Cannot Deploy to Production (SSH Error)

When deploying to our staging server, everything works beautifully. Deploying to production, however, is a different story.

Staging and Production are both (separate) DO droplets, and are configured properly. I’ve checked all configuration files and have confirmed they’re also set up properly; I’ve even done a diff on the files from two Trellis projects, running on the exact same droplet build, version of Trellis/Bedrock, and nearly identical architecture, and they look identical in all the settings that are relevant to deployment.

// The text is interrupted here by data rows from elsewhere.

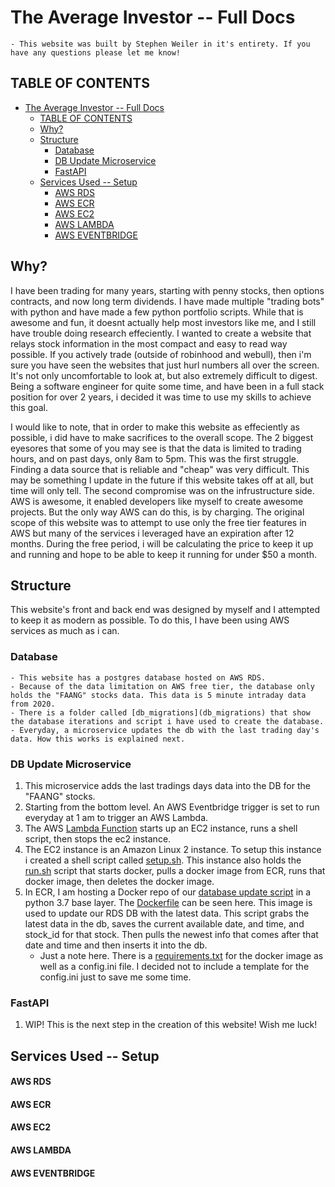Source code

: # The Average Investor -- Full Docs
    - This website was built by Stephen Weiler in it's entirety. If you have any questions please let me know!

## TABLE OF CONTENTS

- [The Average Investor -- Full Docs](#the-average-investor----full-docs)
  - [TABLE OF CONTENTS](#table-of-contents)
  - [Why?](#why)
  - [Structure](#structure)
    - [Database](#database)
    - [DB Update Microservice](#db-update-microservice)
    - [FastAPI](#fastapi)
  - [Services Used -- Setup](#services-used----setup)
      - [AWS RDS](#aws-rds)
      - [AWS ECR](#aws-ecr)
      - [AWS EC2](#aws-ec2)
      - [AWS LAMBDA](#aws-lambda)
      - [AWS EVENTBRIDGE](#aws-eventbridge)

## Why?

I have been trading for many years, starting with penny stocks, then options contracts, and now long term dividends. I have made multiple "trading bots" with python and have made a few python portfolio scripts. While that is awesome and fun, it doesnt actually help most investors like me, and I still have trouble doing research effeciently. I wanted to create a website that relays stock information in the most compact and easy to read way possible. If you actively trade (outside of robinhood and webull), then i'm sure you have seen the websites that just hurl numbers all over the screen. It's not only uncomfortable to look at, but also extremely difficult to digest. Being a software engineer for quite some time, and have been in a full stack position for over 2 years, i decided it was time to use my skills to achieve this goal. 

I would like to note, that in order to make this website as effeciently as possible, i did have to make sacrifices to the overall scope. The 2 biggest eyesores that some of you may see is that the data is limited to trading hours, and on past days, only 8am to 5pm. This was the first struggle. Finding a data source that is reliable and "cheap" was very difficult. This may be something I update in the future if this website takes off at all, but time will only tell. The second compromise was on the infrustructure side. AWS is awesome, it enabled developers like myself to create awesome projects. But the only way AWS can do this, is by charging. The original scope of this website was to attempt to use only the free tier features in AWS but many of the services i leveraged have an expiration after 12 months. During the free period, i will be calculating the price to keep it up and running and hope to be able to keep it running for under $50 a month. 

## Structure

This website's front and back end was designed by myself and I attempted to keep it as modern as possible. To do this, I have been using AWS services as much as i can. 

### Database
    - This website has a postgres database hosted on AWS RDS.
    - Because of the data limitation on AWS free tier, the database only holds the "FAANG" stocks data. This data is 5 minute intraday data from 2020. 
    - There is a folder called [db_migrations](db_migrations) that show the database iterations and script i have used to create the database. 
    - Everyday, a microservice updates the db with the last trading day's data. How this works is explained next.

### DB Update Microservice
   1. This microservice adds the last tradings days data into the DB for the "FAANG" stocks.
   2. Starting from the bottom level. An AWS Eventbridge trigger is set to run everyday at 1 am to trigger an AWS Lambda.
   3. The AWS [Lambda Function](lambda\lambda_to_ec2.py) starts up an EC2 instance, runs a shell script, then stops the ec2 instance. 
   4. The EC2 instance is an Amazon Linux 2 instance. To setup this instance i created a shell script called [setup.sh](ec2\setup.sh). This instance also holds the [run.sh](ec2\run.sh) script that starts docker, pulls a docker image from ECR, runs that docker image, then deletes the docker image. 
   5. In ECR, I am hosting a Docker repo of our [database update script](ec2\update_stock_db.py) in a python 3.7 base layer. The [Dockerfile](ec2\update_stock_db.py) can be seen here. This image is used to update our RDS DB with the latest data. This script grabs the latest data in the db, saves the current available date, and time, and stock_id for that stock. Then pulls the newest info that comes after that date and time and then inserts it into the db.
        - Just a note here. There is a [requirements.txt](ec2\requirements.txt) for the docker image as well as a config.ini file. I decided not to include a template for the config.ini just to save me some time. 

### FastAPI
   1. WIP! This is the next step in the creation of this website! Wish me luck!


## Services Used -- Setup

#### AWS RDS
#### AWS ECR
#### AWS EC2
#### AWS LAMBDA
#### AWS EVENTBRIDGE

Yet, this deployment still doesn’t work and produces an SSH error:

Failed to connect to the host via ssh: Permission denied (publickey).

fatal: []: UNREACHABLE! => {
"changed": false, 
"unreachable": true

Steps I’ve taken:

  • Recreated the droplet several times, using both the exact same settings, and then removing additional features like monitoring and backups, just to ensure the build was as clean as possible.
  • Removed the entries in known_hosts related to the droplets that were failing.
  • Manually connected (successfully) to the server via ssh.

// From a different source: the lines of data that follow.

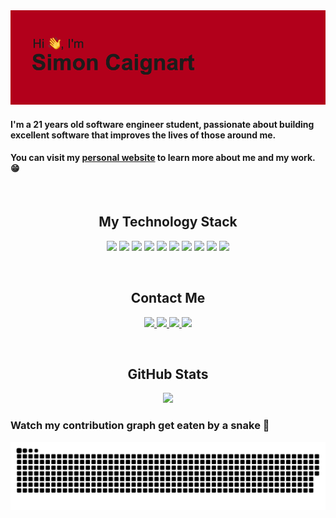 <img src="https://github.com/SimonCaignart/SimonCaignart/blob/main/header.png" alt="Hero image">



#### I'm a 21 years old software engineer student, passionate about building excellent software that improves the lives of those around me.

#### You can visit my [personal website](https://simoncaignart.com) to learn more about me and my work. 😁

<br/>
<h2 align="center">My Technology Stack</h2>
<p align="center">
<a href="#"><img src="https://img.shields.io/badge/java-%23ED8B00.svg?style=for-the-badge&logo=java&logoColor=white"/></a>
<a href="#"><img src="https://img.shields.io/badge/C%23-9558B2.svg?style=for-the-badge&logo=c-sharp&logoColor=white"/></a>
<a href="#"><img src="https://img.shields.io/badge/-JavaScript-black?style=for-the-badge&logo=javascript"/></a>
<a href="#"><img src="https://img.shields.io/badge/node.js-%2343853D.svg?style=for-the-badge&logo=node.js&logoColor=white"/></a>
<a href="#"><img src="https://img.shields.io/badge/VueJs-%2335495e.svg?style=for-the-badge&logo=vuedotjs&logoColor=%234FC08D"/></a>
<a href="#"><img src="https://img.shields.io/badge/TailwindCSS-%2338B2AC.svg?style=for-the-badge&logo=tailwind-css&logoColor=white"/></a>
<a href="#"><img src="https://img.shields.io/badge/MongoDB-%234ea94b.svg?style=for-the-badge&logo=mongodb&logoColor=white"/></a>
<a href="#"><img src="https://img.shields.io/badge/-MySQL-%23F5F5F5?style=for-the-badge&logo=mysql"/></a>
<a href="#"><img src="https://img.shields.io/badge/Docker-%230db7ed.svg?style=for-the-badge&logo=docker&logoColor=white"/></a>
<a href="#"><img src="https://img.shields.io/badge/Kubernetes-%23326ce5.svg?style=for-the-badge&logo=kubernetes&logoColor=white"/></a>
</p>

<br/>
<h2 align="center">Contact Me</h2>

<p align="center">
<a href="mailto: simon.caignart@gmail.com">
 <img src="https://img.shields.io/badge/Gmail-D14836?style=for-the-badge&logo=gmail&logoColor=white"/>
</a>
<a href="https://linkedin.com/in/simon-caignart-49768a189">
 <img src="https://img.shields.io/badge/linkedin-%230077B5.svg?style=for-the-badge&logo=linkedin&logoColor=white"/>
</a>
 <a href="https://twitter.com/SimonCaignart">
 <img src="https://img.shields.io/badge/Twitter-%231DA1F2.svg?style=for-the-badge&logo=Twitter&logoColor=white"/>
</a>
</a>
<a href="#">
 <img href="#" src="https://img.shields.io/badge/Skrypt_ 1908-%237289DA.svg?style=for-the-badge&logo=discord&logoColor=white"/>
</a>
  </p>


<br/>
<h2 align="center">GitHub Stats</h2>


<div align="center">
  <img src="https://github-readme-stats.vercel.app/api?username=simoncaignart&show_icons=true&title_color=CB1F03&text_color=000000&icon_color=CB1F03&count_private=true" />
</div>

### Watch my contribution graph get eaten by a snake 🐍

![snake gif](https://github.com/SimonCaignart/SimonCaignart/blob/output/github-contribution-grid-snake.svg)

Here is my verbose output from the production deployment:

Any help would be greatly appreciated.

I suspect your DNS settings need to be changed. You’re trying to connect to but your domain doesn’t resolve to that IP:

PING ( 56 data bytes
64 bytes from icmp_seq=0 ttl=47 time=63.719 ms

I changed the DNS back to our old server, which is why the DNS is resolving differently now. When attempting the deployment, the DNS was set up properly.

Is your Trellis hosts/production set up? Can you share its contents?

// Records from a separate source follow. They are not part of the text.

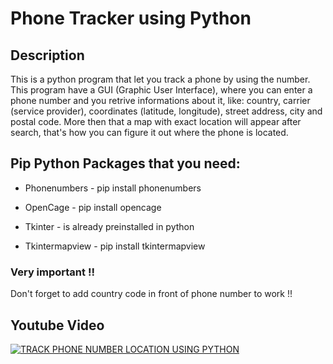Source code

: # Phone Tracker using Python

## Description
This is a python program that let you track a phone by using the number. This program have a GUI (Graphic User Interface), where you can enter a phone number and you retrive informations about it, like: country, carrier (service provider),  coordinates (latitude, longitude), street address, city and postal code. More then that a map with exact location will appear after search, that's how you can figure it out where the phone is located.

## Pip Python Packages that you need:

- Phonenumbers - pip install phonenumbers

- OpenCage - pip install opencage

- Tkinter - is already preinstalled in python

- Tkintermapview - pip install tkintermapview

### Very important !!
Don't forget to add country code in front of phone number to work !!

## Youtube Video
[![TRACK PHONE NUMBER LOCATION USING PYTHON](http://img.youtube.com/vi/zuaLIECCJqA/0.jpg)]([http://www.youtube.com/watch?v=YOUTUBE_VIDEO_ID_HERE](https://www.youtube.com/watch?v=zuaLIECCJqA) "TRACK PHONE NUMBER LOCATION USING PYTHON")
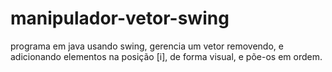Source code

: # manipulador-vetor-swing

programa em java usando swing, gerencia um vetor removendo, e adicionando elementos na posição [i], de forma visual, e põe-os em ordem.
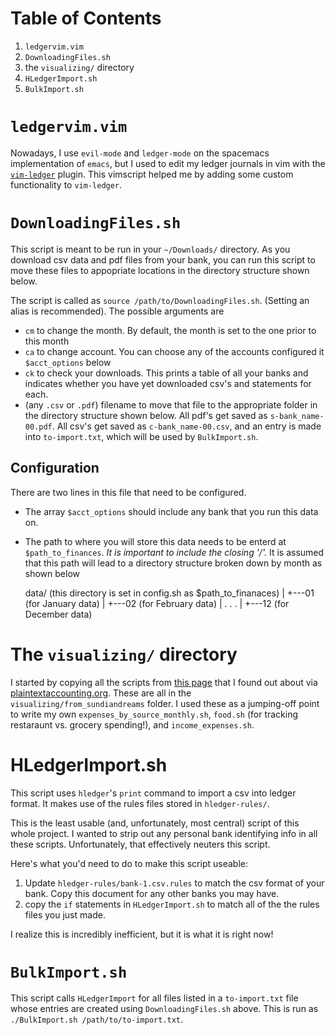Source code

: # Table of Contents

 1. `ledgervim.vim`
 2. `DownloadingFiles.sh`
 3. the `visualizing/` directory
 4. `HLedgerImport.sh`
 5. `BulkImport.sh`

# `ledgervim.vim`

Nowadays, I use `evil-mode` and `ledger-mode` on the spacemacs implementation of `emacs`, but I used to edit my ledger journals in vim with the [`vim-ledger`](https://github.com/ledger/vim-ledger) plugin.  This vimscript helped me by adding some custom functionality to `vim-ledger`.

# `DownloadingFiles.sh`

This script is meant to be run in your `~/Downloads/` directory.  As you download csv data and pdf files from your bank, you can run this script to move these files to appopriate locations in the directory structure shown below.

The script is called as `source /path/to/DownloadingFiles.sh`.  (Setting an alias is recommended).  The possible arguments are

 * `cm` to change the month.  By default, the month is set to the one prior to this month
 * `ca` to change account.  You can choose any of the accounts configured it `$acct_options` below
 * `ck` to check your downloads.  This prints a table of all your banks and indicates whether you have yet downloaded csv's
    and statements for each.
 * (any `.csv` or `.pdf`) filename to move that file to the appropriate folder in the directory structure shown below.  All
    pdf's get saved as `s-bank_name-00.pdf`.  All csv's get saved as `c-bank_name-00.csv`, and an entry is made into 
    `to-import.txt`, which will be used by `BulkImport.sh`.

## Configuration

There are two lines in this file that need to be configured.  
  * The array `$acct_options` should include any bank that you run this data on.
  * The path to where you will store this data needs to be enterd at `$path_to_finances`.  *It is important 
    to include the closing '/'.*  It is assumed that this path will lead to a directory structure broken down by month
    as shown below

      data/ (this directory is set in config.sh as $path_to_finanaces)
        |
        +---01 (for January data)
        |
        +---02 (for February data)
        |
        .
        .
        .
        |
        +---12 (for December data)

# The `visualizing/` directory

I started by copying all the scripts from [this page](https://www.sundialdreams.com/report-scripts-for-ledger-cli-with-gnuplot/)
that I found out about via [plaintextaccounting.org](https://www.plaintextaccounting.org).  These are all in the `visualizing/from_sundiandreams` folder.  I used these as a jumping-off point to write my own `expenses_by_source_monthly.sh`, `food.sh` (for tracking restaraunt vs. grocery spending!), and `income_expenses.sh`.

# HLedgerImport.sh

This script uses `hledger`'s `print` command to import a csv into ledger format.  It makes use of the rules files stored in `hledger-rules/`.

This is the least usable (and, unfortunately, most central) script of this whole project.  I wanted to strip out any personal
bank identifying info in all these scripts.  Unfortunately, that effectively neuters this script.  

Here's what you'd need to do to make this script useable:

 1. Update `hledger-rules/bank-1.csv.rules` to match the csv format of your bank.  Copy this document for any other banks you may have.
 2. copy the `if` statements in `HLedgerImport.sh` to match all of the the rules files you just made.

I realize this is incredibly inefficient, but it is what it is right now!

# `BulkImport.sh`
This script calls `HLedgerImport` for all files listed in a `to-import.txt` file whose entries are created using `DownloadingFiles.sh` above.  This is run as `./BulkImport.sh /path/to/to-import.txt`.
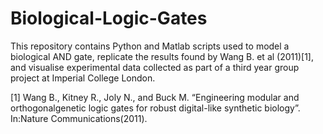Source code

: # Biological-Logic-Gates
This repository contains Python and Matlab scripts used to model a biological AND gate, replicate the results found by Wang B. et al (2011)[1], and visualise experimental data collected as part of a third year group project at Imperial College London.

[1]    Wang B., Kitney R., Joly N., and Buck M. “Engineering modular and orthogonalgenetic logic gates for robust digital-like synthetic biology”. In:Nature Communications(2011).
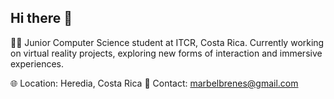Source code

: ## Hi there 👋


👨‍💻 Junior Computer Science student at ITCR, Costa Rica.
Currently working on virtual reality projects, exploring new forms of interaction and immersive experiences.

🌐 Location: Heredia, Costa Rica
📧 Contact: marbelbrenes@gmail.com

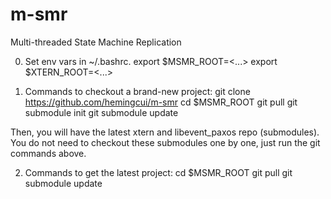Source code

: m-smr
=====

Multi-threaded State Machine Replication

0. Set env vars in ~/.bashrc.
export $MSMR_ROOT=<...>
export $XTERN_ROOT=<...>


1. Commands to checkout a brand-new project:
git clone https://github.com/hemingcui/m-smr
cd $MSMR_ROOT
git pull
git submodule init
git submodule update

Then,  you will have the latest xtern and libevent_paxos repo (submodules).
You do not need to checkout these submodules one by one, just run the git
commands above.


2. Commands to get the latest project:
cd $MSMR_ROOT
git pull
git submodule update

Oh! When you created the droplet did you add your SSH key to the server as part of the process?

1 Like

Good call @MWDelaney. @Silverjerk see if you can just login to the production droplet via SSH first. If you can’t do that then something’s wrong with your droplet config or your local config. If you can do that then something’s wrong with your Trellis config.

For completeness you say here that you connected manually with success. Was it with a key or a password?

1 Like

I noticed your gist output includes:

The authenticity of host ' (' can't be established.
ED25519 key fingerprint is SHA256:KhEIUDlU32mrluOvo96KZBqeGgkJwW2MrVC9gvbhXCE.
Are you sure you want to continue connecting (yes/no)? yes

If you are having to accept a hostkey, perhaps it is just because you…

Removed the entries in known_hosts related to the droplets that were failing.

If, however, the new hostkey means this is your first connection to this iteration of the production server, that could mean that you haven’t yet run server.yml. If that’s the case, the server.yml playbook hasn’t yet created the web user that Trellis tries to use for deploys.

You certainly have run server.yml for staging, but have you run server.yml for production?

…and did you test connecting manually with the web user (the relevant user for deploys)?

1 Like

@Silverjerk specifically step 6 at the bottom of this page in the docs:

It is, and here’s the contents:



I can log into the server via SSH without issue. Also, to answer @MWDelaney’s other question, I did add the SSH key to the server during creation of the droplet.

@fullyint, I followed all of the usual steps, per the docs, which is why I’m so thoroughly baffled. I run an atext string when doing Trellis installs to make life a little easier, and I even went back and did everything manually to ensure I hadn’t missed anything.

I’m going to create a new droplet and provision and deploy again and follow the docs to the letter. I’m certain I’m missing something simple, and likely very obvious. Thanks for the assistance; if I find the solution (or realize my error), I will post the results here.

Not sure if this is helpful or not, but I always use DNS names here, rather than IPs. That way if the IP changes for any reason, Trellis can still provision and deploy. If you’re provisioning before making public DNS changes, a local HOSTS file entry does the trick to make it work until DNS is updated.

That’s a good tip, and makes a lot of sense. Thanks!

After trying again this morning, the deploying went off without a hitch. Maybe this was DNS related, and a propagation issue? I’m not certain, but it was resolved. Thanks for the quick replies, guys. This community is always responsive, helpful, and thorough. I appreciate it very much.